• **Input data**:
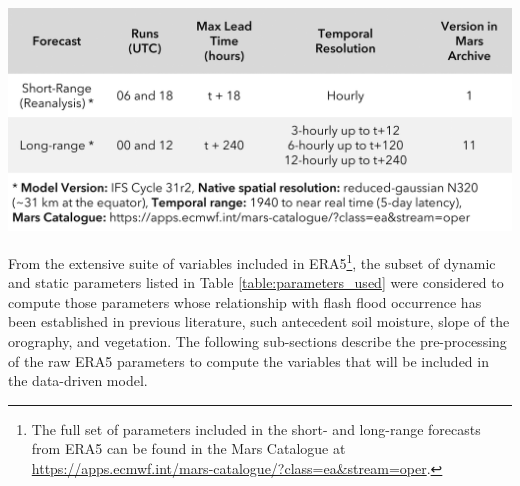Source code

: \begin{table}[htbp]
\centering
{}
\includegraphics[width=\textwidth]{01_forecasts_types.png}
\label{table:forecasts_types}
\end{table}

From the extensive suite of variables included in ERA5\footnote {The full set of parameters included in the short- and long-range forecasts from ERA5 can be found in the Mars Catalogue at \url{https://apps.ecmwf.int/mars-catalogue/?class=ea&stream=oper}.}, the subset of dynamic and static parameters listed in Table \ref{table:parameters_used} were considered to compute those parameters whose relationship with flash flood occurrence has been established in previous literature, such antecedent soil moisture, slope of the orography, and vegetation. The following sub-sections describe the pre-processing of the raw ERA5 parameters to compute the variables that will be included in the data-driven model.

• **Work required**: Reproduce the data word for word without its images.

• **Exercise answer**:
Source code

: \begin{table}[htbp]
\centering
{}
\includegraphics[width=\textwidth]{01_forecasts_types.png}
\label{table:forecasts_types}
\end{table}

From the extensive suite of variables included in ERA5\footnote {The full set of parameters included in the short- and long-range forecasts from ERA5 can be found in the Mars Catalogue at \url{https://apps.ecmwf.int/mars-catalogue/?class=ea&stream=oper}.}, the subset of dynamic and static parameters listed in Table \ref{table:parameters_used} were considered to compute those parameters whose relationship with flash flood occurrence has been established in previous literature, such antecedent soil moisture, slope of the orography, and vegetation. The following sub-sections describe the pre-processing of the raw ERA5 parameters to compute the variables that will be included in the data-driven model.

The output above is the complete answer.